A retired economics professor at Simon Fraser University in Vancouver, Canada, his two-part book doesn’t end there. That is a positive thing, as the public is open to socialism, in no small measure due to the Great Recession.
In Chapter 2, Lebowitz looks at the Critique of the Gotha Program. This analysis on the economics and politics of workers’ demands in the late 19th century is relevant in 2015.
Trump’s parody of socialism as a welfare system of distribution (but not consumption and production) finds an echo in the Gotha Program. Distribution is but a part of what makes socialism an alternative to capitalism.

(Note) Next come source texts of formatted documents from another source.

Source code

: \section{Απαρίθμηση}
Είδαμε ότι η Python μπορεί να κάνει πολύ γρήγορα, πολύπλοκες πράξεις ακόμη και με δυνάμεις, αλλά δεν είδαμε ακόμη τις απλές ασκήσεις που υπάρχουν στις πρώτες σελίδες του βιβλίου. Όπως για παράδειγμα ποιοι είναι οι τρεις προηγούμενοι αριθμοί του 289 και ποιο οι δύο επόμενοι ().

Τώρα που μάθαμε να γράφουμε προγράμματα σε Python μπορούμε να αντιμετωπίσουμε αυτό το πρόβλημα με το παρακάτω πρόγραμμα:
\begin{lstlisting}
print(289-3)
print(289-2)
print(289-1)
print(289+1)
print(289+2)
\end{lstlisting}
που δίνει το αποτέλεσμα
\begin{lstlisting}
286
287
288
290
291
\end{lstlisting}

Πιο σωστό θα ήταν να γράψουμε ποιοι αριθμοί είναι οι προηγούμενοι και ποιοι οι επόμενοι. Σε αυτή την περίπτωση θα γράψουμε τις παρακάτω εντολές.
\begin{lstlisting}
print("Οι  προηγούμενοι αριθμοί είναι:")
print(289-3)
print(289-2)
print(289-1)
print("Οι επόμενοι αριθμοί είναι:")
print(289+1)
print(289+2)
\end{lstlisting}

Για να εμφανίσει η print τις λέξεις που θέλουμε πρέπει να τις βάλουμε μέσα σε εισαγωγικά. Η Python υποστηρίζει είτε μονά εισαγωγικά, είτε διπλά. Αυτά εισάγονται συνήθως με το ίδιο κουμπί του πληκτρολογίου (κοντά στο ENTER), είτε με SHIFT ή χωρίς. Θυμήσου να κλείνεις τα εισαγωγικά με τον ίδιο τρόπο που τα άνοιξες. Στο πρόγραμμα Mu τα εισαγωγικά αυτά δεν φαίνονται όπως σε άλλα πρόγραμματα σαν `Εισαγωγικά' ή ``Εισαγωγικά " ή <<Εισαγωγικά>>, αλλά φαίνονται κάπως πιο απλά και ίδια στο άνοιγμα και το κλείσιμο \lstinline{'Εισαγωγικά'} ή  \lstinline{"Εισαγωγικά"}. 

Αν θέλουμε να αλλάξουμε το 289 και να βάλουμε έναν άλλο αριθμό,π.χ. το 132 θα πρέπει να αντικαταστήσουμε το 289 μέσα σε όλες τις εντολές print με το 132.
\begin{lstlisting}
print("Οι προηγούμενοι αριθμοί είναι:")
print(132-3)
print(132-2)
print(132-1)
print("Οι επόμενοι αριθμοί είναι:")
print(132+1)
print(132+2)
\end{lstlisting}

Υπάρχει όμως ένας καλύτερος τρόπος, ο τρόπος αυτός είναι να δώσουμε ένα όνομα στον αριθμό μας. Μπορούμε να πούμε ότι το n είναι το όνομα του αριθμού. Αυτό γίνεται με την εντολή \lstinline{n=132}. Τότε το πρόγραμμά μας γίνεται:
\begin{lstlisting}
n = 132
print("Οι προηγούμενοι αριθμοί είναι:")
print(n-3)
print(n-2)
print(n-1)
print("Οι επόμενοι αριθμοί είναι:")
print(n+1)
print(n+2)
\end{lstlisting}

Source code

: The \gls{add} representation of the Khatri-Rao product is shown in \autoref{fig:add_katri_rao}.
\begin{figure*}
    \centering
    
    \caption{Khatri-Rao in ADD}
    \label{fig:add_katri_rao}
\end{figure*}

Socialism goes deeper, with the author fleshing out the whys and wherefores of workers’ active engagement at and away from the workplace in a post-capitalist order. Lebowitz writes: “Change the relations of production, the economic structure of society, and you change the basis of relations of distribution.”
In Chapter 1, Lebowitz lays out the nightmare of contemporary capitalism, and its relationship with socialism. Currently, people and the planet suffer, as capital, a social relation between classes, generates war and waste, and will continue to do so until humanity replaces it.
That won’t happen overnight, Lebowitz writes. Ordinary people must be at the center of this process, the revolutionary subjects which we learn more about in Chapter 7.
Lebowitz does not underestimate the power of capitalism to discourage us, citing Marx in Capital, how workers come to see the system as common sense. “The advance of capitalist production develops a working class which by education, tradition and habit looks upon the requirements of that mode of production as self-evident natural laws. The organization of the capitalist process of production, once it is fully developed, breaks down all resistance.”
Lebowitz does not back away from discussing the failures of socialism past. A case in point is the “market self-management” of former Yugoslavia that fell apart.
Chapter 6 features an interesting take on Vietnam, socialism and capitalism, delivered first in Cuba. Cubans no doubt understood his cautionary tale.
Venezuela’s Bolivarian Revolution is a major theme in the book. Lebowitz wrote papers on human development, a high priority in that nation’s socialist project, for the late President Hugo Chavez from 2006-11.
Lebowitz lauds Venezuela’s community councils as vital components of a “socialist triangle” that Chavez articulated. The three interrelated parts are: social ownership, social production workers organize, and satisfaction of social needs.
Lebowitz unpacks the trio in a careful, clear and complete way. Socialism as the goal, the path and the compass comes into sharper view, not as an overnight storm but a slow grind from the ravages of capitalism.
As for whether Sen. Sanders is a socialist, he supported the US-NATO bombing of the former Yugoslavia in spring 1999. For that reason alone, he does not qualify as being a socialist under the analysis Lebowitz advances. Nowhere in his book does he back such imperial aggression, as Sanders did against a socialist nation over 16 years ago.
Trump can entertain on socialism. But Lebowitz enlightens.